### [PROBLEM DETAILS]
All entries shown below should be duplicated character for character.

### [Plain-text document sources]
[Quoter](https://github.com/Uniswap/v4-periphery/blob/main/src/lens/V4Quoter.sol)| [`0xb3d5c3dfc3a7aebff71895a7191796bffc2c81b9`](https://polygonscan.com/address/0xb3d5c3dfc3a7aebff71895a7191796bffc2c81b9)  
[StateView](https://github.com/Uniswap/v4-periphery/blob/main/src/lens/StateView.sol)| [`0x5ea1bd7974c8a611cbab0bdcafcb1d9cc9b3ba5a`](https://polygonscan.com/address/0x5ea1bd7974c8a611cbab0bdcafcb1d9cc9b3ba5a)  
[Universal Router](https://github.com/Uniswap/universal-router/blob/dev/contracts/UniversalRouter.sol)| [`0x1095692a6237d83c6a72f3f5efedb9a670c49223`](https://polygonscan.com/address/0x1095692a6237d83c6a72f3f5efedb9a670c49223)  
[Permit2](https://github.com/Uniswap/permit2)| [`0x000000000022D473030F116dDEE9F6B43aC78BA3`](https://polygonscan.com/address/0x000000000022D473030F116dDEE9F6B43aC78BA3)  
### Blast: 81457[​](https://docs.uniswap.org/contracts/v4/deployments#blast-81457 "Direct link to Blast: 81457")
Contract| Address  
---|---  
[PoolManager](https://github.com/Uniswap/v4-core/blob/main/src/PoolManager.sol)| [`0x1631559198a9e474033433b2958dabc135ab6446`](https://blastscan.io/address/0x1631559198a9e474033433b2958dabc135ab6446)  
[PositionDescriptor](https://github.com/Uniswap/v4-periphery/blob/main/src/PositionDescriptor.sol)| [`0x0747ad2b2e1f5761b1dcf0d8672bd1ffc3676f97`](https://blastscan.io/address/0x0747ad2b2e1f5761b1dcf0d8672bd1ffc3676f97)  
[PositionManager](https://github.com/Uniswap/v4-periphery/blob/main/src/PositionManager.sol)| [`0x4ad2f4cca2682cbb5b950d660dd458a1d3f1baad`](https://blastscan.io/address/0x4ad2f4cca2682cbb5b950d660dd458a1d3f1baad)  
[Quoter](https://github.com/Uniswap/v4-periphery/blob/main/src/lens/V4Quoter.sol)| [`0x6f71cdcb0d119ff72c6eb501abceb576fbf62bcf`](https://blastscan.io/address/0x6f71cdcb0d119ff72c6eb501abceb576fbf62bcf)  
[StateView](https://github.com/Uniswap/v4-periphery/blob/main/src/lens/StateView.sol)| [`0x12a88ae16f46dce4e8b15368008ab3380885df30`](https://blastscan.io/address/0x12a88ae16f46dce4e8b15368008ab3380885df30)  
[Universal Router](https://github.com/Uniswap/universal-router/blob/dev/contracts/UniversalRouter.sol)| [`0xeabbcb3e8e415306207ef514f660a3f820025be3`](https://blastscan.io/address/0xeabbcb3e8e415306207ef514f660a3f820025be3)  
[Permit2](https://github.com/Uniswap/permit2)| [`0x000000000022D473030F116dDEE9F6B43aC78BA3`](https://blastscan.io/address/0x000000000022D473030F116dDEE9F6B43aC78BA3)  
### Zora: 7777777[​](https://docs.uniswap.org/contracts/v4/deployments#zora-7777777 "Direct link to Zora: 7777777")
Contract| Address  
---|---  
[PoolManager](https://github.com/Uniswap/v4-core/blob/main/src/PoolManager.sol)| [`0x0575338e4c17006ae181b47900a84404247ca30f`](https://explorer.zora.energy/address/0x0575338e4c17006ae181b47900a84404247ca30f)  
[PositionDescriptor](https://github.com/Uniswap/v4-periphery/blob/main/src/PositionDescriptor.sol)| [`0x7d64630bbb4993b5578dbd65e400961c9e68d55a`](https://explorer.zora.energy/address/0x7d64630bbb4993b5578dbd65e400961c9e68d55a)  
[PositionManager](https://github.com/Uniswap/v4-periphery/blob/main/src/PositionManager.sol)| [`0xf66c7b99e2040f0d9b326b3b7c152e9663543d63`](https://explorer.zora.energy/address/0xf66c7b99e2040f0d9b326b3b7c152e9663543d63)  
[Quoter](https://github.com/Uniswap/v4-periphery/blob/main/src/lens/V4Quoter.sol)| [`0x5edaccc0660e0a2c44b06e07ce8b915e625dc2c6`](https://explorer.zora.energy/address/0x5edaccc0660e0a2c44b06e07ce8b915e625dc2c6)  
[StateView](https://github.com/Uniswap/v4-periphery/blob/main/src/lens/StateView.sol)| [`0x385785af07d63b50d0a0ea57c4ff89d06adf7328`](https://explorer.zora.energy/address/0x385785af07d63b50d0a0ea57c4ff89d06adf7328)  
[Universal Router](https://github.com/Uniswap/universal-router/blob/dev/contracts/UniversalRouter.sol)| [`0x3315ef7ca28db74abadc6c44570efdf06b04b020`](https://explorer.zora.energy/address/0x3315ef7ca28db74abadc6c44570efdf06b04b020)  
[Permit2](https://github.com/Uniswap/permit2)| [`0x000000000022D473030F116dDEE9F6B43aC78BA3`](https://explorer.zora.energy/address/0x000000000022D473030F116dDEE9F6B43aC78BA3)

### [ANSWER SECTION]
[Quoter](https://github.com/Uniswap/v4-periphery/blob/main/src/lens/V4Quoter.sol)| [`0xb3d5c3dfc3a7aebff71895a7191796bffc2c81b9`](https://polygonscan.com/address/0xb3d5c3dfc3a7aebff71895a7191796bffc2c81b9)  
[StateView](https://github.com/Uniswap/v4-periphery/blob/main/src/lens/StateView.sol)| [`0x5ea1bd7974c8a611cbab0bdcafcb1d9cc9b3ba5a`](https://polygonscan.com/address/0x5ea1bd7974c8a611cbab0bdcafcb1d9cc9b3ba5a)  
[Universal Router](https://github.com/Uniswap/universal-router/blob/dev/contracts/UniversalRouter.sol)| [`0x1095692a6237d83c6a72f3f5efedb9a670c49223`](https://polygonscan.com/address/0x1095692a6237d83c6a72f3f5efedb9a670c49223)  
[Permit2](https://github.com/Uniswap/permit2)| [`0x000000000022D473030F116dDEE9F6B43aC78BA3`](https://polygonscan.com/address/0x000000000022D473030F116dDEE9F6B43aC78BA3)  
### Blast: 81457[​](https://docs.uniswap.org/contracts/v4/deployments#blast-81457 "Direct link to Blast: 81457")
Contract| Address  
---|---  
[PoolManager](https://github.com/Uniswap/v4-core/blob/main/src/PoolManager.sol)| [`0x1631559198a9e474033433b2958dabc135ab6446`](https://blastscan.io/address/0x1631559198a9e474033433b2958dabc135ab6446)  
[PositionDescriptor](https://github.com/Uniswap/v4-periphery/blob/main/src/PositionDescriptor.sol)| [`0x0747ad2b2e1f5761b1dcf0d8672bd1ffc3676f97`](https://blastscan.io/address/0x0747ad2b2e1f5761b1dcf0d8672bd1ffc3676f97)  
[PositionManager](https://github.com/Uniswap/v4-periphery/blob/main/src/PositionManager.sol)| [`0x4ad2f4cca2682cbb5b950d660dd458a1d3f1baad`](https://blastscan.io/address/0x4ad2f4cca2682cbb5b950d660dd458a1d3f1baad)  
[Quoter](https://github.com/Uniswap/v4-periphery/blob/main/src/lens/V4Quoter.sol)| [`0x6f71cdcb0d119ff72c6eb501abceb576fbf62bcf`](https://blastscan.io/address/0x6f71cdcb0d119ff72c6eb501abceb576fbf62bcf)  
[StateView](https://github.com/Uniswap/v4-periphery/blob/main/src/lens/StateView.sol)| [`0x12a88ae16f46dce4e8b15368008ab3380885df30`](https://blastscan.io/address/0x12a88ae16f46dce4e8b15368008ab3380885df30)  
[Universal Router](https://github.com/Uniswap/universal-router/blob/dev/contracts/UniversalRouter.sol)| [`0xeabbcb3e8e415306207ef514f660a3f820025be3`](https://blastscan.io/address/0xeabbcb3e8e415306207ef514f660a3f820025be3)  
[Permit2](https://github.com/Uniswap/permit2)| [`0x000000000022D473030F116dDEE9F6B43aC78BA3`](https://blastscan.io/address/0x000000000022D473030F116dDEE9F6B43aC78BA3)  
### Zora: 7777777[​](https://docs.uniswap.org/contracts/v4/deployments#zora-7777777 "Direct link to Zora: 7777777")
Contract| Address  
---|---  
[PoolManager](https://github.com/Uniswap/v4-core/blob/main/src/PoolManager.sol)| [`0x0575338e4c17006ae181b47900a84404247ca30f`](https://explorer.zora.energy/address/0x0575338e4c17006ae181b47900a84404247ca30f)  
[PositionDescriptor](https://github.com/Uniswap/v4-periphery/blob/main/src/PositionDescriptor.sol)| [`0x7d64630bbb4993b5578dbd65e400961c9e68d55a`](https://explorer.zora.energy/address/0x7d64630bbb4993b5578dbd65e400961c9e68d55a)  
[PositionManager](https://github.com/Uniswap/v4-periphery/blob/main/src/PositionManager.sol)| [`0xf66c7b99e2040f0d9b326b3b7c152e9663543d63`](https://explorer.zora.energy/address/0xf66c7b99e2040f0d9b326b3b7c152e9663543d63)  
[Quoter](https://github.com/Uniswap/v4-periphery/blob/main/src/lens/V4Quoter.sol)| [`0x5edaccc0660e0a2c44b06e07ce8b915e625dc2c6`](https://explorer.zora.energy/address/0x5edaccc0660e0a2c44b06e07ce8b915e625dc2c6)  
[StateView](https://github.com/Uniswap/v4-periphery/blob/main/src/lens/StateView.sol)| [`0x385785af07d63b50d0a0ea57c4ff89d06adf7328`](https://explorer.zora.energy/address/0x385785af07d63b50d0a0ea57c4ff89d06adf7328)  
[Universal Router](https://github.com/Uniswap/universal-router/blob/dev/contracts/UniversalRouter.sol)| [`0x3315ef7ca28db74abadc6c44570efdf06b04b020`](https://explorer.zora.energy/address/0x3315ef7ca28db74abadc6c44570efdf06b04b020)  
[Permit2](https://github.com/Uniswap/permit2)| [`0x000000000022D473030F116dDEE9F6B43aC78BA3`](https://explorer.zora.energy/address/0x000000000022D473030F116dDEE9F6B43aC78BA3)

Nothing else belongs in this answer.